While I understood what Harry meant, and didn't think it was meant as judgement, I knew as I was reading it that if that was my family pics, I prolly woulda had a :grumble: uh.. poor reaction.

I've read enough of Harry's posts to know he's not a slammer of innocents.

I think a case of expressing an opinion that's fine, but shared within a not-so-great scenario.

The internet is weird. I refrain from pics because they just seem so personal. and like.. "nekkid" in a way. :hrm: So easy to comment on pics and have it taken in a way not intended.

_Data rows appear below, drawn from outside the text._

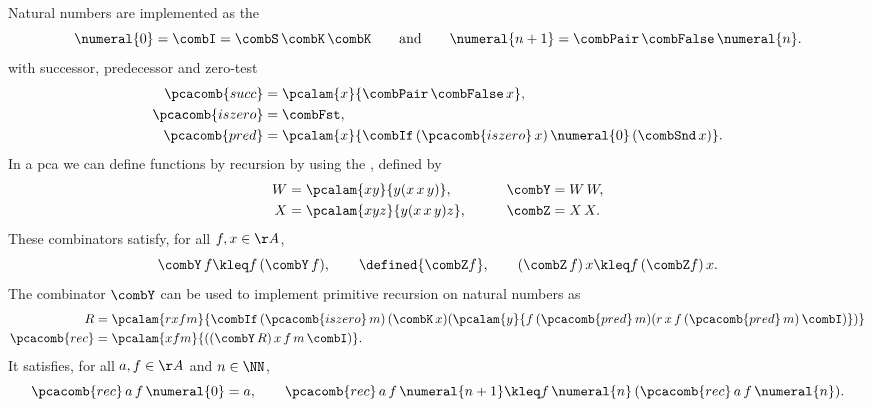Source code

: %
Natural numbers are implemented as the
%
%
%
\label{sym:curry_numeral}%
%
%
\begin{equation}
  \label{eq:curry-numeral}%
  \numeral{0} = \combI = \combS\, \combK\, \combK
  \qquad\text{and}\qquad
  \numeral{n+1} = \combPair \, \combFalse \, \numeral{n}.
\end{equation}
%
with successor, predecessor and zero-test
%
%
%
%
%
\begin{align*}
  \pcacomb{succ} &= \pcalam{x}{\combPair \, \combFalse \,x},\\ 
  \pcacomb{iszero} &= \combFst,\\
  \pcacomb{pred} &=
  \pcalam{x}{\combIf\, (\pcacomb{iszero}\, x)\, \numeral{0}\, (\combSnd\, x)}.
\end{align*}
%
In a pca we can define functions by recursion by using the
%
%
%
%
%
\label{sym:combY}%
\label{sym:combZ}%
\label{sym:combW}%
%
, defined by
%
\begin{alignat*}{2}
  W &= \pcalam{x y}{y(x\, x\, y)}, &
  \qquad
  \combY &= W\, W, \\
  X &= \pcalam{x y z}{y (x\, x\, y) z}, &
  \qquad
  \combZ &= X\, X.
\end{alignat*}
%
These combinators satisfy, for all $f, x \in \AA$,
%
\begin{equation*}
  \combY\, f \kleq f\, (\combY\, f),
  \qquad
  \defined{\combZ f},
  \qquad
  (\combZ\, f)\, x \kleq f\, (\combZ f)\, x.
\end{equation*}
%
The combinator $\combY$ can be used to implement primitive recursion on natural numbers as
%
%
%
\begin{align*}
   R &= \pcalam{r x f m}{\combIf\, (\pcacomb{iszero}\, m)\, (\combK\, x)
        (\pcalam{y}{f\, (\pcacomb{pred}\, m)(r\, x\, f\, (\pcacomb{pred}\, m)\,
        \combI)})}
  \\
  \pcacomb{rec} &= \pcalam{x f m}{((\combY\, R)\, x\, f\, m\, \combI)}.
\end{align*}
%
It satisfies, for all $a, f \in \AA$ and $n \in \NN$,
%
\begin{equation*}
  \pcacomb{rec}\, a\, f\, \numeral{0} = a,\qquad
  \pcacomb{rec}\, a\, f\, \numeral{n+1} \kleq
    f\, \numeral{n}\, (\pcacomb{rec}\, a\, f\, \numeral{n}).
\end{equation*}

I'm also not a fan of gratuitous insincere facebook type comments of "oh how pretty" unless I truly mean it. So my post earlier was sincere!

Cordial respones from both. I hope KY and Harry stay okie doke. I love all my pallies here and the fun and useful input.


On another note!............... this thread makes me think it would be fun to start a thread of pics from all of us, showing funny weird ******* stuff we do, 'cause you all know we are a make-it-do resourceful bunch. And we would have some doozies. Mine, of course would not show my face LOL cause like I said, pics on the internet make me feel exposed and vulnerable in an uncool way. :shrug:


----------



## Harry Chickpea (Dec 19, 2008)

I do wish all the best to kycountry and family. I try to look beyond the clothes (no, not THAT way- git yer mind outta the gutter  ) to the people. I know folks find dressing everyone the same can be fun. I don't, but to fully explain why would be too long and also get into areas that aren't anyone's business.


----------



## unregistered358967 (Jul 17, 2013)

You guys are the real deal. . Thanks for sharing!


----------



## unregistered358967 (Jul 17, 2013)

Oh - the picture of you and your pup and daughter on the porch...I love her boots!!


----------



## 7thswan (Nov 18, 2008)

tab said:


> Nice looking family and critters! Yum, squirrel, that is good pan fried in a cast iron skillet.
> 
> Now as to pink camo. I kind of like it! My mother was always trying to put me in pink, I used to hate it. Blue, whether on jeans, t-shirt or on a gun barrell was more my style.....and they say deer are colorblind so the pink means I guess one can be a bit girlie.
> 
> Those photos captured some moments of what looks like a lovely family on a beautiful day.


Ya, my pink cammo comment was just my frustration at seeing so much while looking for pretty fabric with roses on it(recently for a quilt). Zero,none,notta. Glad I had bought enough years back when I saw it.


----------



## SouthBrookFarm (Jan 29, 2003)

I'm not a hunter, but I believe that every time I've seen hunters around here, they were wearing camo clothing, so the clothing in the pics seemed perfectly normal to me. (One of my daughters chose to wear camo to middle school almost every day for a while, too). Back in the day, my Dad and older brothers wore whatever warm clothes they had available when they went squirrel hunting - don't know if camo was sold in stores then, but if it was, my mother wouldn't have bought it unless it was really cheap. I loved the pics and think you all are a nice-looking family, kycountry. I have a pic of a similar house where my parents lived soon after they got married .... I would say my house looks like that under the vinyl siding that the previous owner installed ... except that I have a concrete porch.


----------